EXERCISE AIM: Throughout the entries below, report every line where "your" is found.

Items from a dataset:
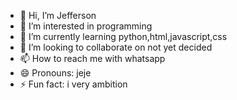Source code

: - 👋 Hi, I’m Jefferson
- 👀 I’m interested in programming
- 🌱 I’m currently learning python,html,javascript,css 
- 💞️ I’m looking to collaborate on not yet decided
- 📫 How to reach me with whatsapp
- 😄 Pronouns: jeje
- ⚡ Fun fact: i very ambition

<!---
Djiesan/Djiesan is a ✨ special ✨ repository because its `README.md` (this file) appears on your GitHub profile.
You can click the Preview link to take a look at your changes.
--->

SOLVED PROBLEM:
Djiesan/Djiesan is a ✨ special ✨ repository because its `README.md` (this file) appears on your GitHub profile.
You can click the Preview link to take a look at your changes.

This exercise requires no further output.